Long-term plant research may allow crews on long-duration space flights to successfully grow and nourish their own crops. Plants also provide a natural air and water filtration system. From the humble beginnings represented by ADVASC may come advanced, large-scale plant growth systems for spacecraft. Space horticulture is the cornerstone of a healthy, enclosed life support system for future human space exploration. Furthermore, plant growth systems provide a little piece of Earth that helps make the spacecraft environment feel more like home.
Finding the key to growing crops in space - a challenging growing environment—may also improve crop yields on Earth by helping scientists to genetically tailor plants that will withstand disease and inhospitable conditions, and will require less growing space.
Components of the ADVASC system have yielded some surprising benefits. Homeland defense has been on the minds of many Americans since September 11, but few would have expected that a safety device would come from a plant growth chamber orbiting Earth. Ethylene is a natural byproduct of growing plants, but too much of this gas can build up in a growth chamber, causing plants to mature before they have had a chance to properly produce fruit and seeds. Researchers at WCSAR invented Bio-KES, a device that uses ultraviolet lights to convert ethylene into carbon dioxide and water, to remove ethylene from growth chambers like ADVASC. Scientists at the University of Wisconsin discovered by increasing the intensity of the ultraviolet lighting, they could use Bio-KES technology to kill pathogens like anthrax. The air scrubber, named AiroCide TiO2, is now being manufactured by KES Science & Technology, Inc., of Kennesaw, GA. For more on this space research spin-off, please visit the NASA News Release.
Researchers have also found that the light used for photosynthesis in ADVASC heals wounds and improves the effectiveness of cancer-fighting drugs. The light-emitting diodes (LEDs) developed for WCSAR by Quantum Devices, Inc., have been successfully used in surgical devices that remove tumors. Cooler than a laser, these LEDs can target diseased tissue without harming the surrounding healthy tissue.

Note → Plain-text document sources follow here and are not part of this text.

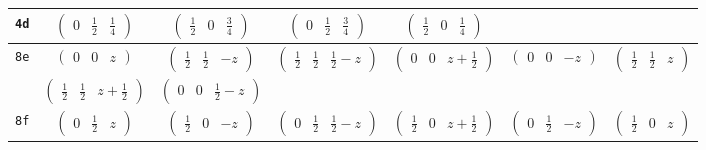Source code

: \documentclass[fleqn,9pt,landscape]{jsarticle}
\begin{document}
\begin{center}
\begin{longtable}{ccccccc}
{\tt 4d} & $ \begin{pmatrix} 0 & \frac{1}{2} & \frac{1}{4} \end{pmatrix} $ & $ \begin{pmatrix} \frac{1}{2} & 0 & \frac{3}{4} \end{pmatrix} $ & $ \begin{pmatrix} 0 & \frac{1}{2} & \frac{3}{4} \end{pmatrix} $ & $ \begin{pmatrix} \frac{1}{2} & 0 & \frac{1}{4} \end{pmatrix} $ & $  $ & $  $ \\ \hline
{\tt 8e} & $ \begin{pmatrix} 0 & 0 & z \end{pmatrix} $ & $ \begin{pmatrix} \frac{1}{2} & \frac{1}{2} & - z \end{pmatrix} $ & $ \begin{pmatrix} \frac{1}{2} & \frac{1}{2} & \frac{1}{2} - z \end{pmatrix} $ & $ \begin{pmatrix} 0 & 0 & z + \frac{1}{2} \end{pmatrix} $ & $ \begin{pmatrix} 0 & 0 & - z \end{pmatrix} $ & $ \begin{pmatrix} \frac{1}{2} & \frac{1}{2} & z \end{pmatrix} $ \\
& $ \begin{pmatrix} \frac{1}{2} & \frac{1}{2} & z + \frac{1}{2} \end{pmatrix} $ & $ \begin{pmatrix} 0 & 0 & \frac{1}{2} - z \end{pmatrix} $ & $  $ & $  $ & $  $ & $  $ \\ \hline
{\tt 8f} & $ \begin{pmatrix} 0 & \frac{1}{2} & z \end{pmatrix} $ & $ \begin{pmatrix} \frac{1}{2} & 0 & - z \end{pmatrix} $ & $ \begin{pmatrix} 0 & \frac{1}{2} & \frac{1}{2} - z \end{pmatrix} $ & $ \begin{pmatrix} \frac{1}{2} & 0 & z + \frac{1}{2} \end{pmatrix} $ & $ \begin{pmatrix} 0 & \frac{1}{2} & - z \end{pmatrix} $ & $ \begin{pmatrix} \frac{1}{2} & 0 & z \end{pmatrix} $ \\

\end{longtable}
\end{center}
\end{document}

Additionally, ADVASC provides an active link between science conducted onboard the ISS and the education community. Space Explorers, Inc., commercial partner on the ADVASC experiment, has developed Orbital Laboratory, an Internet-based, multimedia educational tool that allows students (grades K-12) to conduct experiments on the ISS and to analyze returned data. Students will be able to access ADVASC plant data and discuss data gathered by other participating schools worldwide. Space Explorers, Inc., and InnerLink, Inc., have developed the Orbital Laboratory Payload 002 Innerlinkit, a commercially available kit that contains supplies necessary to participate in the ADVASC experiment and a one-year subscription to the Orbital Laboratory Web site.